[DATA EXTRACTS]
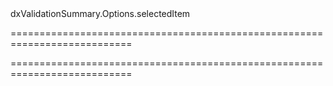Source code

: <!--id-->dxValidationSummary.Options.selectedItem<!--/id-->
===========================================================================
<!--hidden--><!--/hidden-->
===========================================================================

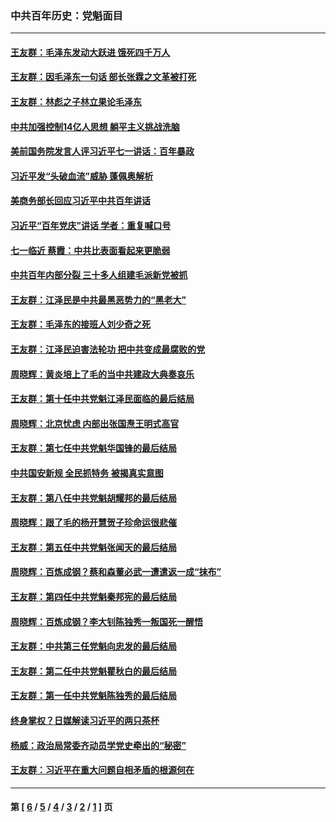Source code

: ### 中共百年历史：党魁面目
---
#### [王友群：毛泽东发动大跃进 饿死四千万人](../../pages/nf1176107/n13177158.md?08250430) 
#### [王友群：因毛泽东一句话 部长张霖之文革被打死](../../pages/nf1176107/n13161711.md?08250430) 
#### [王友群：林彪之子林立果论毛泽东](../../pages/nf1176107/n13128622.md?08250430) 
#### [中共加强控制14亿人思想 躺平主义挑战洗脑](../../pages/nf1176107/n13094299.md?08250430) 
#### [美前国务院发言人评习近平七一讲话：百年暴政](../../pages/nf1176107/n13066986.md?08250430) 
#### [习近平发“头破血流”威胁 蓬佩奥解析](../../pages/nf1176107/n13063604.md?08250430) 
#### [美商务部长回应习近平中共百年讲话](../../pages/nf1176107/n13062903.md?08250430) 
#### [习近平“百年党庆”讲话 学者：重复喊口号](../../pages/nf1176107/n13061411.md?08250430) 
#### [七一临近 蔡霞：中共比表面看起来更脆弱](../../pages/nf1176107/n13056418.md?08250430) 
#### [中共百年内部分裂 三十多人组建毛派新党被抓](../../pages/nf1176107/n13044023.md?08250430) 
#### [王友群：江泽民是中共最黑恶势力的“黑老大”](../../pages/nf1176107/n13022180.md?08250430) 
#### [王友群：毛泽东的接班人刘少奇之死](../../pages/nf1176107/n12991772.md?08250430) 
#### [王友群：江泽民迫害法轮功 把中共变成最腐败的党](../../pages/nf1176107/n12947347.md?08250430) 
#### [周晓辉：黄炎培上了毛的当中共建政大典奏哀乐](../../pages/nf1176107/n12942780.md?08250430) 
#### [王友群：第十任中共党魁江泽民面临的最后结局](../../pages/nf1176107/n12933748.md?08250430) 
#### [周晓辉：北京忧虑 内部出张国焘王明式高官](../../pages/nf1176107/n12931709.md?08250430) 
#### [王友群：第七任中共党魁华国锋的最后结局](../../pages/nf1176107/n12918457.md?08250430) 
#### [中共国安新规 全民抓特务 被揭真实意图](../../pages/nf1176107/n12911615.md?08250430) 
#### [王友群：第八任中共党魁胡耀邦的最后结局](../../pages/nf1176107/n12902918.md?08250430) 
#### [周晓辉：跟了毛的杨开慧贺子珍命运很悲催](../../pages/nf1176107/n12877804.md?08250430) 
#### [王友群：第五任中共党魁张闻天的最后结局](../../pages/nf1176107/n12865420.md?08250430) 
#### [周晓辉：百炼成钢？蔡和森董必武一遭遣返一成“抹布”](../../pages/nf1176107/n12854806.md?08250430) 
#### [王友群：第四任中共党魁秦邦宪的最后结局](../../pages/nf1176107/n12855290.md?08250430) 
#### [周晓辉：百炼成钢？李大钊陈独秀一叛国死一醒悟](../../pages/nf1176107/n12847981.md?08250430) 
#### [王友群：中共第三任党魁向忠发的最后结局](../../pages/nf1176107/n12840390.md?08250430) 
#### [王友群：第二任中共党魁瞿秋白的最后结局](../../pages/nf1176107/n12824710.md?08250430) 
#### [王友群：第一任中共党魁陈独秀的最后结局](../../pages/nf1176107/n12809869.md?08250430) 
#### [终身掌权？日媒解读习近平的两只茶杯](../../pages/nf1176107/n12805064.md?08250430) 
#### [杨威：政治局常委齐动员学党史牵出的“秘密”](../../pages/nf1176107/n12764642.md?08250430) 
#### [王友群：习近平在重大问题自相矛盾的根源何在](../../pages/nf1176107/n12499563.md?08250430) 

---
#### 第 [ [6](./6.md?08250430) / [5](./5.md?08250430) / [4](./4.md?08250430) / [3](./3.md?08250430) / [2](./2.md?08250430) / [1](./1.md?08250430) ] 页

[DIRECTIONS FOR THIS TASK]
The line containing "#### [中共国安新规 全民抓特务" and all lines after it, through the last line of the data, should be retyped exactly.

[YOUR RESPONSE]
#### [中共国安新规 全民抓特务 被揭真实意图](../../pages/nf1176107/n12911615.md?08250430) 
#### [王友群：第八任中共党魁胡耀邦的最后结局](../../pages/nf1176107/n12902918.md?08250430) 
#### [周晓辉：跟了毛的杨开慧贺子珍命运很悲催](../../pages/nf1176107/n12877804.md?08250430) 
#### [王友群：第五任中共党魁张闻天的最后结局](../../pages/nf1176107/n12865420.md?08250430) 
#### [周晓辉：百炼成钢？蔡和森董必武一遭遣返一成“抹布”](../../pages/nf1176107/n12854806.md?08250430) 
#### [王友群：第四任中共党魁秦邦宪的最后结局](../../pages/nf1176107/n12855290.md?08250430) 
#### [周晓辉：百炼成钢？李大钊陈独秀一叛国死一醒悟](../../pages/nf1176107/n12847981.md?08250430) 
#### [王友群：中共第三任党魁向忠发的最后结局](../../pages/nf1176107/n12840390.md?08250430) 
#### [王友群：第二任中共党魁瞿秋白的最后结局](../../pages/nf1176107/n12824710.md?08250430) 
#### [王友群：第一任中共党魁陈独秀的最后结局](../../pages/nf1176107/n12809869.md?08250430) 
#### [终身掌权？日媒解读习近平的两只茶杯](../../pages/nf1176107/n12805064.md?08250430) 
#### [杨威：政治局常委齐动员学党史牵出的“秘密”](../../pages/nf1176107/n12764642.md?08250430) 
#### [王友群：习近平在重大问题自相矛盾的根源何在](../../pages/nf1176107/n12499563.md?08250430) 

---
#### 第 [ [6](./6.md?08250430) / [5](./5.md?08250430) / [4](./4.md?08250430) / [3](./3.md?08250430) / [2](./2.md?08250430) / [1](./1.md?08250430) ] 页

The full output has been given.